One of the causes is an implicit bias against women doing STEM-related activities that pervades our culture. Paloma Corvalan, one of the speakers and president of the Society for Canadian Women in Science & Technology (SCWIST), noted that if you ask a child to draw a picture of a scientist or mathematician, they are twice as likely to draw a man than a woman.

These unconscious biases are held even in the minds of women in the field. One of these psychological patterns is known as imposter syndrome — the feeling that you don’t deserve to be somewhere, despite all the work that you have put in to get there.

In a discussion after the conference, Corvalan shared how during high school she established a team to run for president, vice president, treasurer and secretary of her student council. Even though she did all of the organizing, she decided to not run as the president, but to put her male classmate into the position instead.

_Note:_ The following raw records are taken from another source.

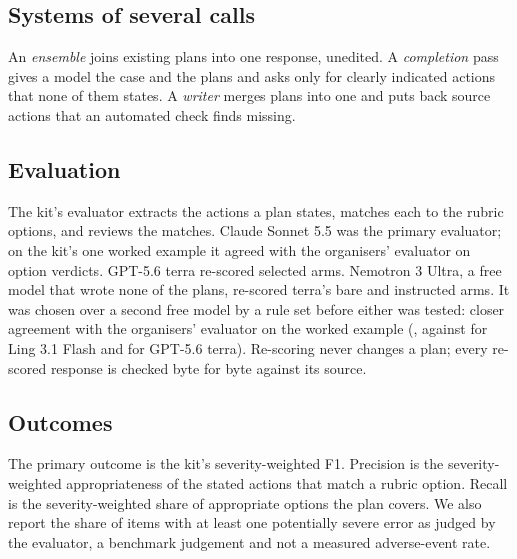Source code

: \documentclass[11pt]{article}
\begin{document}
\subsection{Systems of several calls}
\label{sec:systems-methods}
An \emph{ensemble} joins existing plans into one response, unedited. A \emph{completion} pass gives a
model the case and the plans and asks only for clearly indicated actions that none of them states. A
\emph{writer} merges plans into one and puts back source actions that an automated check finds
missing.

\subsection{Evaluation}
\label{sec:evaluation}
The kit's evaluator extracts the actions a plan states, matches each to the rubric options, and
reviews the matches. Claude Sonnet 5.5 was the primary evaluator; on the kit's one worked example it
agreed with the organisers' evaluator on \judgeAgreeSonnet{} option verdicts. GPT-5.6 terra
re-scored selected arms. Nemotron 3 Ultra, a free model that wrote none of the plans, re-scored
terra's bare and instructed arms. It was chosen over a second free model by a rule set before either
was tested: closer agreement with the organisers' evaluator on the worked example
(\judgeAgreeNemotron{}, against \judgeAgreeLing{} for Ling 3.1 Flash and \judgeAgreeTerra{} for
GPT-5.6 terra). Re-scoring never changes a plan; every re-scored response is checked byte for byte
against its source.

\subsection{Outcomes}
\label{sec:outcomes}
The primary outcome is the kit's severity-weighted F1. Precision is the severity-weighted
appropriateness of the stated actions that match a rubric option. Recall is the severity-weighted
share of appropriate options the plan covers. We also report the share of items with at least one
potentially severe error as judged by the evaluator, a benchmark judgement and not a measured
adverse-event rate.
\end{document}
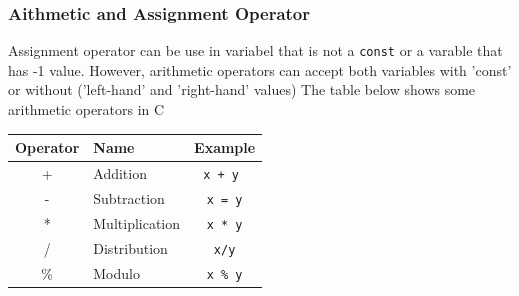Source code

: \subsubsection{Aithmetic and Assignment Operator }
Assignment operator can be use in variabel that is not a \verb*|const| or a varable that has -1 value. However, arithmetic operators can accept both variables with 'const' or without ('left-hand' and 'right-hand' values)
The table below shows some arithmetic operators in C
\begin{center}
	\begin{tabular}{|c|l|c|}
		\hline

		\multicolumn{1}{|l|}{Operator} & Name & \multicolumn{1}{l|}{Example} \\ \hline


		+  & Addition &\verb|x + y |  \\ \hline
		-  & Subtraction &\verb|x = y|   \\ \hline
		*  & Multiplication   & \verb|x * y|  \\ \hline
		/  & Distribution   & \verb|x/y|  \\ \hline
		\% & Modulo     & \verb|x % y| \\ \hline
	\end{tabular}
\end{center}

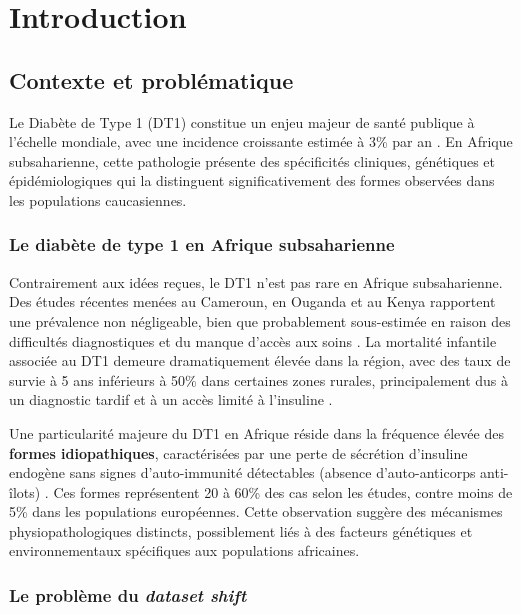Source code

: \chapter{Introduction}
\label{chap:introduction}

\section{Contexte et problématique}

Le Diabète de Type 1 (DT1) constitue un enjeu majeur de santé publique à l'échelle mondiale, avec une incidence croissante estimée à 3\% par an \cite{DiabetesAtlas2021}. En Afrique subsaharienne, cette pathologie présente des spécificités cliniques, génétiques et épidémiologiques qui la distinguent significativement des formes observées dans les populations caucasiennes.

\subsection{Le diabète de type 1 en Afrique subsaharienne}

Contrairement aux idées reçues, le DT1 n'est pas rare en Afrique subsaharienne. Des études récentes menées au Cameroun, en Ouganda et au Kenya rapportent une prévalence non négligeable, bien que probablement sous-estimée en raison des difficultés diagnostiques et du manque d'accès aux soins \cite{Mbanya2010,Katte2023}. La mortalité infantile associée au DT1 demeure dramatiquement élevée dans la région, avec des taux de survie à 5 ans inférieurs à 50\% dans certaines zones rurales, principalement dus à un diagnostic tardif et à un accès limité à l'insuline \cite{Atun2017}.

Une particularité majeure du DT1 en Afrique réside dans la fréquence élevée des \textbf{formes idiopathiques}, caractérisées par une perte de sécrétion d'insuline endogène sans signes d'auto-immunité détectables (absence d'auto-anticorps anti-îlots) \cite{Sobngwi2002}. Ces formes représentent 20 à 60\% des cas selon les études, contre moins de 5\% dans les populations européennes. Cette observation suggère des mécanismes physiopathologiques distincts, possiblement liés à des facteurs génétiques et environnementaux spécifiques aux populations africaines.

\subsection{Le problème du \textit{dataset shift}}

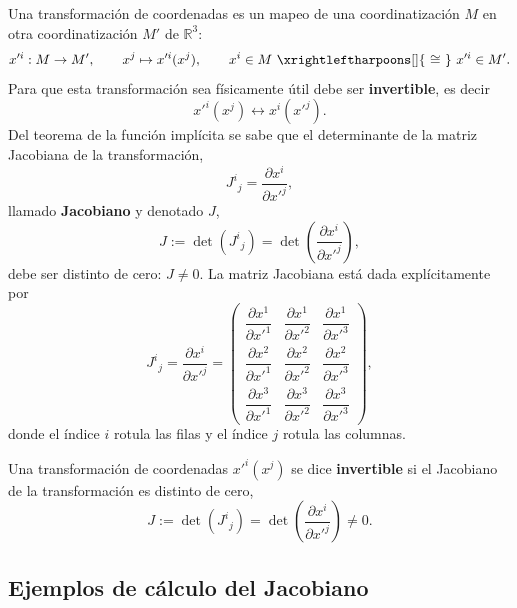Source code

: Una transformación de coordenadas es un mapeo de una coordinatización $M$ en otra coordinatización $M'$ de $\mathbb{R}^3$:
\begin{equation}
x'^i : M\to M', \qquad x^j\mapsto x'^i(x^j), \qquad x^i\in M \ \xrightleftharpoons[]{\ \cong\ }\ x'^i\in M'.
\end{equation}
Para que esta transformación sea físicamente útil debe ser \textbf{invertible}, es decir
\begin{equation}
x'^i(x^j) \longleftrightarrow x^i(x'^j).
\end{equation}
Del teorema de la función implícita se sabe que el determinante de la matriz Jacobiana de la transformación,
\begin{equation}
J^i{}_j = \frac{\partial x^i}{\partial x'^j},
\end{equation}
llamado \textbf{Jacobiano} y denotado $J$,
\begin{equation}
J := \det\!\left(J^i{}_j\right) = \det\!\left(\frac{\partial x^i}{\partial x'^j}\right),
\end{equation}
debe ser distinto de cero: $J\neq 0$. La matriz Jacobiana está dada explícitamente por
\begin{equation}
J^i{}_j = \frac{\partial x^i}{\partial x'^j} =
\begin{pmatrix}
\dfrac{\partial x^1}{\partial x'^1} & \dfrac{\partial x^1}{\partial x'^2} & \dfrac{\partial x^1}{\partial x'^3} \\[8pt]
\dfrac{\partial x^2}{\partial x'^1} & \dfrac{\partial x^2}{\partial x'^2} & \dfrac{\partial x^2}{\partial x'^3} \\[8pt]
\dfrac{\partial x^3}{\partial x'^1} & \dfrac{\partial x^3}{\partial x'^2} & \dfrac{\partial x^3}{\partial x'^3}
\end{pmatrix},
\end{equation}
donde el índice $i$ rotula las filas y el índice $j$ rotula las columnas.

\begin{definicion}
Una transformación de coordenadas $x'^i(x^j)$ se dice \textbf{invertible} si el Jacobiano de la transformación es distinto de cero,
\begin{equation}
J := \det\!\left(J^i{}_j\right) = \det\!\left(\frac{\partial x^i}{\partial x'^j}\right) \neq 0 .
\end{equation}
\end{definicion}

\subsection{Ejemplos de cálculo del Jacobiano}

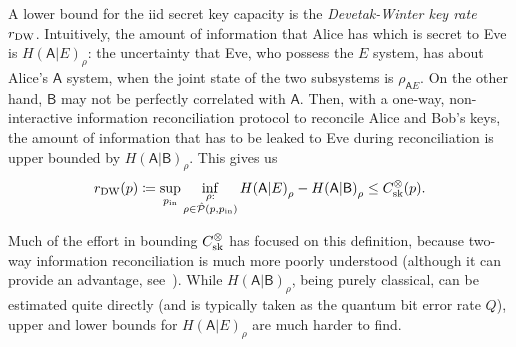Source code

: \documentclass[10pt, a4paper]{article}
\numberwithin{equation}{section} %
\theoremstyle{definition}
\theoremstyle{plain}
\newcommand{\?}{\mathrel{?}} %
\newcommand{\crv}[1]{\mathsf{#1}}
\newcommand{\compatstates}[3][]{\hat{\mathcal{P}}#1(#2,#3)}
\newcommand{\prin}[1][p]{#1_{\mathrm{in}}}
\newcommand{\sk}{\rm sk}
\newcommand{\DW}{\rm DW}
\begin{document}
    A lower bound for the iid secret key capacity is the \emph{Devetak-Winter key rate}~\cite{DevetakWinter} \(r_{\DW}\). Intuitively, the amount of information that Alice has which is secret to Eve is \({H(\crv{A}|E)}_{\rho}\): the uncertainty that Eve, who possess the \(E\) system, has about Alice's \(\crv{A}\) system, when the joint state of the two subsystems is \(\rho_{\crv{A}E}\).  On the other hand, \(\crv{B}\) may not be perfectly correlated with \(\crv{A}\). Then, with a one-way, non-interactive information reconciliation protocol to reconcile Alice and Bob's keys, the amount of information that has to be leaked to Eve during reconciliation is upper bounded by \({H(\crv{A}|\crv{B})}_{\rho}\). This gives us
    \begin{equation}
      r_{\DW}(p) \coloneqq \sup_{\prin} \inf_{\substack{\rho : \\ \rho \in \compatstates{p}{\prin}}} {H(\crv{A}|E)}_{\rho} - {H(\crv{A}|\crv{B})}_{\rho} \leq C_{\sk}^{\otimes}(p).
    \end{equation}

    Much of the effort in bounding \(C_{\sk}^{\otimes}\) has focused on this definition, because two-way information reconciliation is much more poorly understood (although it can provide an advantage, see~\cite{AdvantageDistill}).  While \({H(\crv{A}|\crv{B})}_{\rho}\), being purely classical, can be estimated quite directly (and is typically taken as the quantum bit error rate \(Q\)), upper and lower bounds for \({H(\crv{A}|E)}_{\rho}\) are much harder to find.
\end{document}
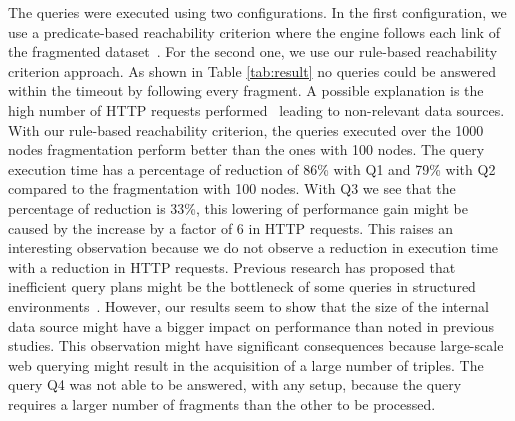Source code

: The queries were executed using two configurations.
In the first configuration, we use a predicate-based reachability criterion where the engine follows each link of the fragmented dataset~.
For the second one, we use our rule-based reachability criterion approach.
As shown in Table \ref{tab:result} no queries could be answered within the timeout by following every fragment.
A possible explanation is the high number of HTTP requests performed~\cite{Hartig2016} leading to non-relevant data sources. 
With our rule-based reachability criterion, the queries executed over the 1000 nodes fragmentation perform better than the ones with 100 nodes.
The query execution time has a percentage of reduction of 86\% with Q1 and 79\% with Q2 compared to the fragmentation with 100 nodes.
With Q3 we see that the percentage of reduction is 33\%, this lowering of performance gain might be caused by the increase by a factor of 6 in HTTP requests.
This raises an interesting observation because we do not observe a reduction in execution time with a reduction in HTTP requests.
Previous research has proposed that inefficient query plans might be the bottleneck of some queries in structured environments~\cite{taelman2023,eschauzier_quweda_2023}.
However, our results seem to show that the size of the internal data source might have a bigger impact on performance than noted in previous studies.
This observation might have significant consequences because large-scale web querying might result in the acquisition of a large number of triples.
The query Q4 was not able to be answered, with any setup, because the query requires a larger number of fragments than the other to be processed.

“Later on in my journey in STEM, I reflected back on my journey and leadership, and I reflected back to this moment of thinking that I needed to put myself in a lower position to be more appealing to others,” said Corvalan.

However, Corvalan got another chance while doing her PhD at the University of Queensland. When the elections came up for the school’s biology post-grad society, she fearlessly ran for presidency, and won the role in a group that was previously composed entirely of men.

One of the key themes that kept popping up throughout the conference was the importance of mentorship. Van Willigenburg highlighted the story of Emmy Noether, the famous mathematician who became a professor at the University of Erlangen’s Mathematical Institute even though it had been illegal for women to become professors before that time. She was able to get there because she had an amazing mentor that tirelessly advocated for her.

Corvalan challenged students not only to seek mentorship, but to be a mentor as well — to always be “looking forward and backward.”

“Even if you’re in the undergraduate level, you’re in a role where you’ve already gone through high school … [and] where you can help mentor young girls who are hesitating about what they want to study in,” she said.

At any point in their academic journey, said Corvalan, women are able to be a part of the large “chain of hand holding and supporting each other.”